If $f$ is a function $A\to A$ where $A$ is a finite set, then $f$ is injective if and only it it is surjective. It is not possible for such an $f$ to be injective without being surjective or vice versa.
This can be proved by induction on the number of elements in $A$, but the details are slightly tedious. This property carries over to a function $f:A\to B$ where $A$ and $B$ have the same number of elements -- because "the same number of elements" means that there is a bijection $g:A\to B$, and then $f$ is injective/surjective exactly when $g^{-1}\circ f$ is, and $g^{-1}\circ f$ goes from $A$ to $A$ itself.
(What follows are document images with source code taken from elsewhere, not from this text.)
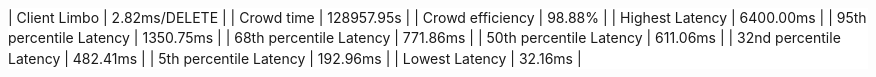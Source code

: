 | Client Limbo | 2.82ms/DELETE |
| Crowd time | 128957.95s |
| Crowd efficiency | 98.88% |
| Highest Latency | 6400.00ms |
| 95th percentile Latency | 1350.75ms |
| 68th percentile Latency | 771.86ms |
| 50th percentile Latency | 611.06ms |
| 32nd percentile Latency | 482.41ms |
| 5th percentile Latency | 192.96ms |
| Lowest Latency | 32.16ms |

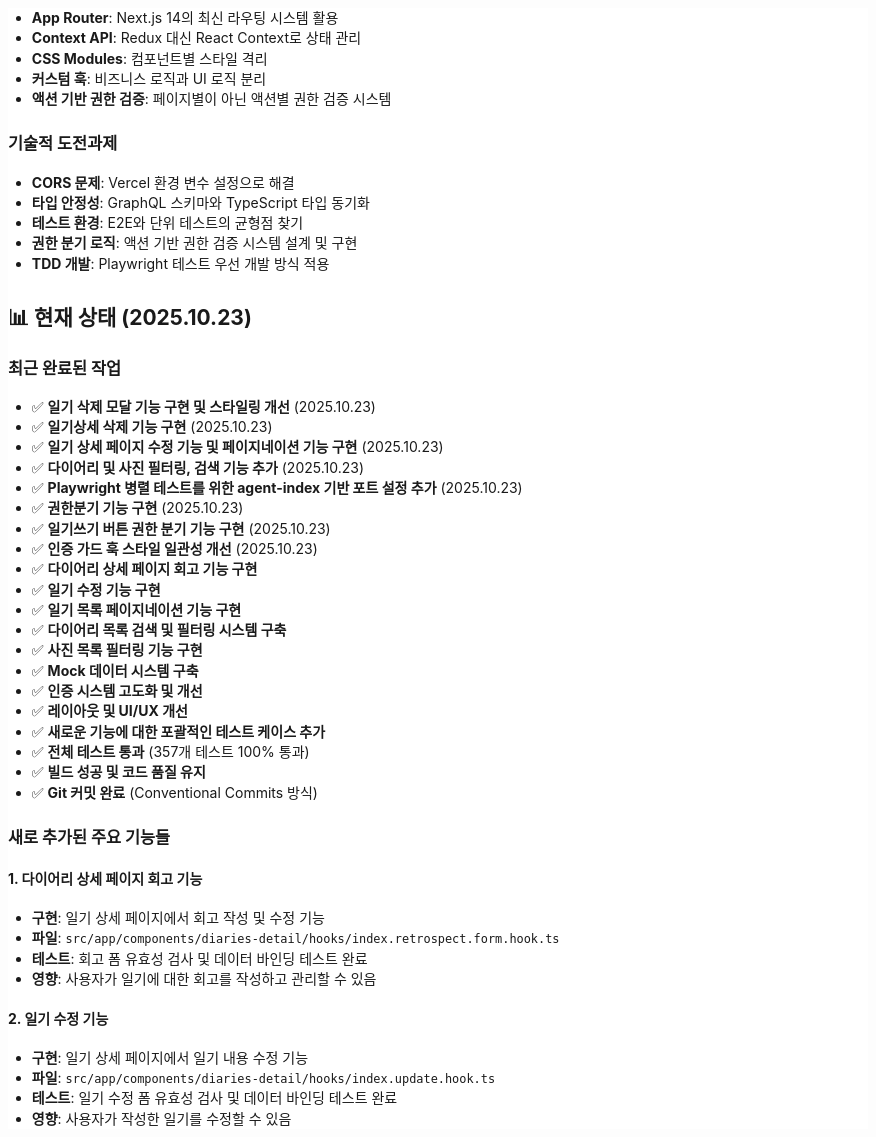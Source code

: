 - **App Router**: Next.js 14의 최신 라우팅 시스템 활용
- **Context API**: Redux 대신 React Context로 상태 관리
- **CSS Modules**: 컴포넌트별 스타일 격리
- **커스텀 훅**: 비즈니스 로직과 UI 로직 분리
- **액션 기반 권한 검증**: 페이지별이 아닌 액션별 권한 검증 시스템

### 기술적 도전과제

- **CORS 문제**: Vercel 환경 변수 설정으로 해결
- **타입 안정성**: GraphQL 스키마와 TypeScript 타입 동기화
- **테스트 환경**: E2E와 단위 테스트의 균형점 찾기
- **권한 분기 로직**: 액션 기반 권한 검증 시스템 설계 및 구현
- **TDD 개발**: Playwright 테스트 우선 개발 방식 적용

## 📊 현재 상태 (2025.10.23)

### 최근 완료된 작업

- ✅ **일기 삭제 모달 기능 구현 및 스타일링 개선** (2025.10.23)
- ✅ **일기상세 삭제 기능 구현** (2025.10.23)
- ✅ **일기 상세 페이지 수정 기능 및 페이지네이션 기능 구현** (2025.10.23)
- ✅ **다이어리 및 사진 필터링, 검색 기능 추가** (2025.10.23)
- ✅ **Playwright 병렬 테스트를 위한 agent-index 기반 포트 설정 추가** (2025.10.23)
- ✅ **권한분기 기능 구현** (2025.10.23)
- ✅ **일기쓰기 버튼 권한 분기 기능 구현** (2025.10.23)
- ✅ **인증 가드 훅 스타일 일관성 개선** (2025.10.23)
- ✅ **다이어리 상세 페이지 회고 기능 구현**
- ✅ **일기 수정 기능 구현**
- ✅ **일기 목록 페이지네이션 기능 구현**
- ✅ **다이어리 목록 검색 및 필터링 시스템 구축**
- ✅ **사진 목록 필터링 기능 구현**
- ✅ **Mock 데이터 시스템 구축**
- ✅ **인증 시스템 고도화 및 개선**
- ✅ **레이아웃 및 UI/UX 개선**
- ✅ **새로운 기능에 대한 포괄적인 테스트 케이스 추가**
- ✅ **전체 테스트 통과** (357개 테스트 100% 통과)
- ✅ **빌드 성공 및 코드 품질 유지**
- ✅ **Git 커밋 완료** (Conventional Commits 방식)

### 새로 추가된 주요 기능들

#### 1. 다이어리 상세 페이지 회고 기능

- **구현**: 일기 상세 페이지에서 회고 작성 및 수정 기능
- **파일**: `src/app/components/diaries-detail/hooks/index.retrospect.form.hook.ts`
- **테스트**: 회고 폼 유효성 검사 및 데이터 바인딩 테스트 완료
- **영향**: 사용자가 일기에 대한 회고를 작성하고 관리할 수 있음

#### 2. 일기 수정 기능

- **구현**: 일기 상세 페이지에서 일기 내용 수정 기능
- **파일**: `src/app/components/diaries-detail/hooks/index.update.hook.ts`
- **테스트**: 일기 수정 폼 유효성 검사 및 데이터 바인딩 테스트 완료
- **영향**: 사용자가 작성한 일기를 수정할 수 있음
On the other hand, if $A$ is infinite, then it is possible for a function to be injective without being surjective, or vice versa. Some simple examples for $\mathbb N\to\mathbb N$ is
$$ g(n) = n+7 \\
h(n) = \begin{cases} n & \text{if }n\le 42 \\ n-1 & \text{otherwise} \end{cases}$$
where $g$ is injective but not surjective, and $h$ is surjective but not injective.
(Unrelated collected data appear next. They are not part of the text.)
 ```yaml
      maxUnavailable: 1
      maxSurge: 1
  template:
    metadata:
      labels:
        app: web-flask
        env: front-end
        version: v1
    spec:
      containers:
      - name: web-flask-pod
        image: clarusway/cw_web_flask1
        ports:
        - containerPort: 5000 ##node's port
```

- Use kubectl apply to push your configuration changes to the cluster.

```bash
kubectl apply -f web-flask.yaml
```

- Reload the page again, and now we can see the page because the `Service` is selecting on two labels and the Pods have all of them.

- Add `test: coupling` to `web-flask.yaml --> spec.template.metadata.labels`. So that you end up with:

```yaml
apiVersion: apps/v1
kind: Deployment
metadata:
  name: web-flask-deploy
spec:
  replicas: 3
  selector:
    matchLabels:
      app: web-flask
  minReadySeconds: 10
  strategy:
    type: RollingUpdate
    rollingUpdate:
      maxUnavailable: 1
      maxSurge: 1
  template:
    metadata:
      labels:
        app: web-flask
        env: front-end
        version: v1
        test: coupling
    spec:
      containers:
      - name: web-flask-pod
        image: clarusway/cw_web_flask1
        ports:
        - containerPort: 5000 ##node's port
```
(Strictly speaking this property of infinite sets is only guaranteed if the axiom of choice holds, but that is a techincal complication that you probably don't want to worry about at this level).
It all depends on the co-domain of your function.
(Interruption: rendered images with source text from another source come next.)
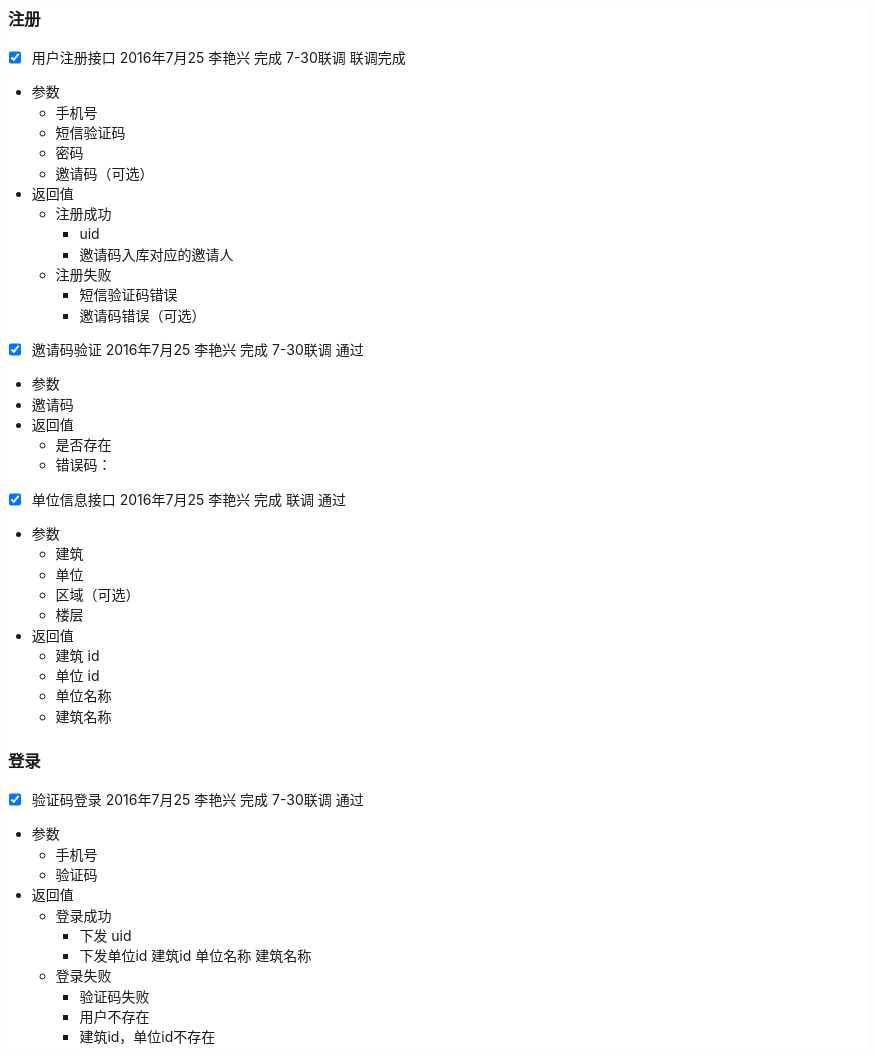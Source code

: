 ### 注册

-[x] 用户注册接口               2016年7月25  李艳兴 完成                7-30联调  联调完成

- 参数
  - 手机号
  - 短信验证码
  - 密码
  - 邀请码（可选）
- 返回值
  - 注册成功
    - uid
    - 邀请码入库对应的邀请人
  - 注册失败
    - 短信验证码错误
    - 邀请码错误（可选）

-[x] 邀请码验证                             2016年7月25  李艳兴 完成     7-30联调 通过

*  参数
*  邀请码
*  返回值
   * 是否存在
   * 错误码：

-[x] 单位信息接口            2016年7月25  李艳兴 完成    联调   通过

- 参数
  - 建筑
  - 单位
  - 区域（可选）
  - 楼层
- 返回值
  - 建筑 id
  - 单位 id
  - 单位名称
  - 建筑名称

### 登录

-[x] 验证码登录                  2016年7月25  李艳兴 完成     7-30联调  通过

- 参数
  - 手机号
  - 验证码
- 返回值
  - 登录成功
    - 下发 uid
    - 下发单位id 建筑id 单位名称 建筑名称
  - 登录失败
    - 验证码失败
    - 用户不存在
    - 建筑id，单位id不存在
When you have a function $$f:A\to B$$ which is one-to-one but not onto $B$, you may restrict your co-domain to a subset of $B'\subset B$ which is the range of $f$.
For example $$f:N \to N $$ defined by $$f(n)=2n$$ is not onto but it is one-to-one.
If we define, $$f^* : N\to 2N$$ with the same definition $f^*(n)=2n$
We have an inverse function, $(f^*)^{-1} (n) = n/2.$
Best Answer
That depends on subtleties of your definition of inverse function. If you expect a function $f\,:\, A \to B$ to have an inverse $f^{-1} \,:\, B \to A$, then $f$ needs to be surjective. If it is not, there are some $b \in B$ that aren't reached by $f$ at all, so how would you define $f^{-1}$ for such elements of $B$?
However, any injective $f\,:\, A \to B$ can be made surjective by simply restricting $B$, i.e. by setting $\widetilde{B} = \{f(a)\,:\, a\in A\}$ and redefining $f$ as $f \,:\, A \to \widetilde{B}$. That redefined $f$ then has an inverse $f^{-1} \,:\, \widetilde{B} \to A$.
Note, however, that while this makes the concatenation $f^{-1} \circ f$ the identity funtion on $A$, it does not make $f \circ f^{-1}$ the identity function on $B$, only on $\widetilde{B} \subsetneq B$.
Thus, if $f \,:\, A \to B $ is injective but not surjective, it has a left-inverse, because we can find an $f^{-1}$ as above with the property that $f^{-1} \circ f$ is the identity on $A$. But it does not have a right-inverse, because we won't find a $f^{-1}$ such that $f \circ f^{-1}$ is the identity on $B$ - the best we can achieve is an identity on $\widetilde{B}$.
Similarly, if $f \,:\, A \to B$ is surjective but not injective, it has a right-inverse, but no left-inverse.